= What is being asked =
Write every entry out again with no changes, and leave the images behind.

= Data supplied =
▬▬▬▬▬▬▬▬▬▬

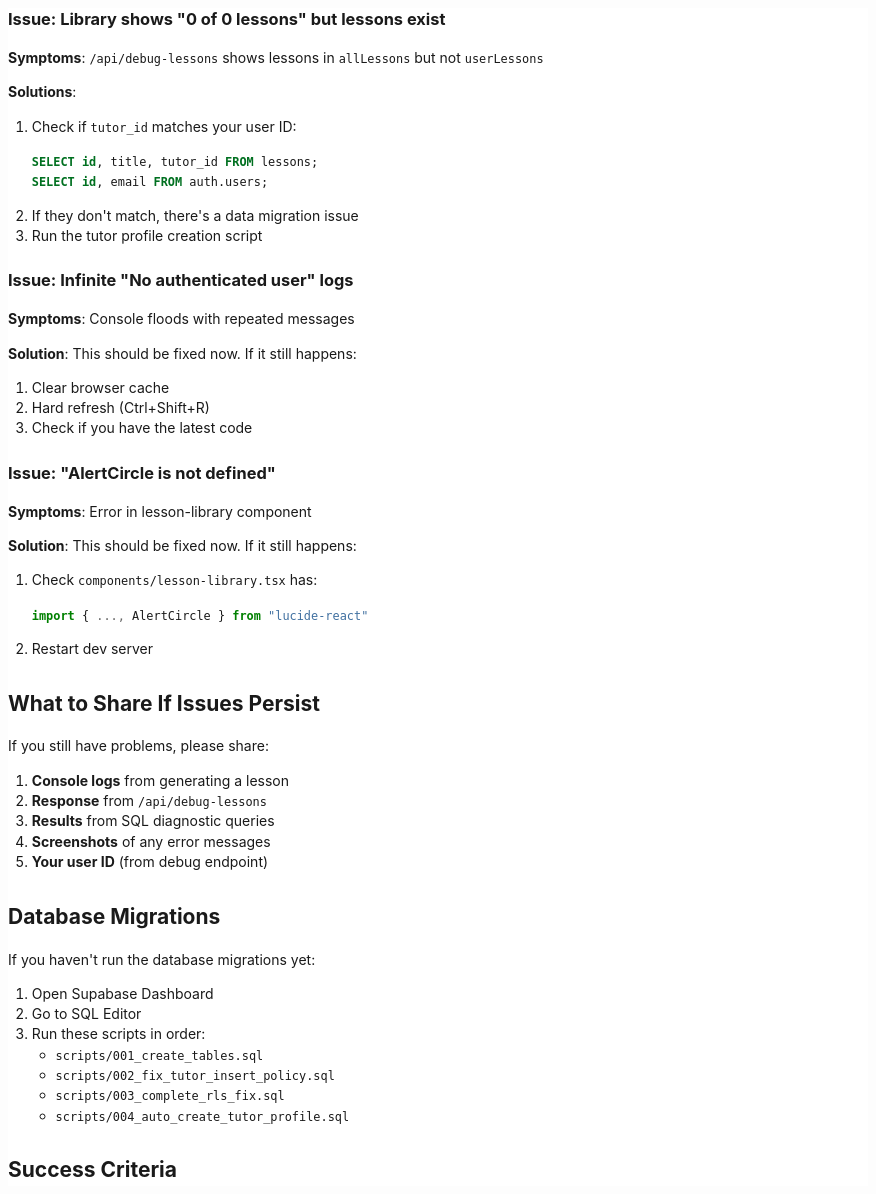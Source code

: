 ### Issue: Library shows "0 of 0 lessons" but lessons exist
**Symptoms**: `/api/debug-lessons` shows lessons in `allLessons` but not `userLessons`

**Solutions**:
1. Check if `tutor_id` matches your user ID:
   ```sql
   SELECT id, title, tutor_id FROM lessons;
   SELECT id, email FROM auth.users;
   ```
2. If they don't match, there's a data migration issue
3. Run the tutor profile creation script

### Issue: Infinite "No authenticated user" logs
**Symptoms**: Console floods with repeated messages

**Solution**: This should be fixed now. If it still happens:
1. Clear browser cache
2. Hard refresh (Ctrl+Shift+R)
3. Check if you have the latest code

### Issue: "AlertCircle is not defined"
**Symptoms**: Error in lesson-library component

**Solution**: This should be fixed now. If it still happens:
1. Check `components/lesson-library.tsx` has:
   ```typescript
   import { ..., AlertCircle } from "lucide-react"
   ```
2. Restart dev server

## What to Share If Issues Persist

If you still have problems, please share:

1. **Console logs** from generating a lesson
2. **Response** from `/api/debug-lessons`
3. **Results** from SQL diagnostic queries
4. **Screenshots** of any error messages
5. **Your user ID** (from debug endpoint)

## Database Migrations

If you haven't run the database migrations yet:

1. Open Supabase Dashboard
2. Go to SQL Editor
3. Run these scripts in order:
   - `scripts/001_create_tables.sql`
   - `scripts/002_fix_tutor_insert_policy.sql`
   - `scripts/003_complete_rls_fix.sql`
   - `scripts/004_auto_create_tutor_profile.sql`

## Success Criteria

▬▬▬▬▬▬▬▬▬▬

= Solved exercise =
Source code

: ### Issue: Library shows "0 of 0 lessons" but lessons exist
**Symptoms**: `/api/debug-lessons` shows lessons in `allLessons` but not `userLessons`

**Solutions**:
1. Check if `tutor_id` matches your user ID:
   ```sql
   SELECT id, title, tutor_id FROM lessons;
   SELECT id, email FROM auth.users;
   ```
2. If they don't match, there's a data migration issue
3. Run the tutor profile creation script

### Issue: Infinite "No authenticated user" logs
**Symptoms**: Console floods with repeated messages

**Solution**: This should be fixed now. If it still happens:
1. Clear browser cache
2. Hard refresh (Ctrl+Shift+R)
3. Check if you have the latest code

### Issue: "AlertCircle is not defined"
**Symptoms**: Error in lesson-library component

**Solution**: This should be fixed now. If it still happens:
1. Check `components/lesson-library.tsx` has:
   ```typescript
   import { ..., AlertCircle } from "lucide-react"
   ```
2. Restart dev server

## What to Share If Issues Persist

If you still have problems, please share:

1. **Console logs** from generating a lesson
2. **Response** from `/api/debug-lessons`
3. **Results** from SQL diagnostic queries
4. **Screenshots** of any error messages
5. **Your user ID** (from debug endpoint)

## Database Migrations

If you haven't run the database migrations yet:

1. Open Supabase Dashboard
2. Go to SQL Editor
3. Run these scripts in order:
   - `scripts/001_create_tables.sql`
   - `scripts/002_fix_tutor_insert_policy.sql`
   - `scripts/003_complete_rls_fix.sql`
   - `scripts/004_auto_create_tutor_profile.sql`

## Success Criteria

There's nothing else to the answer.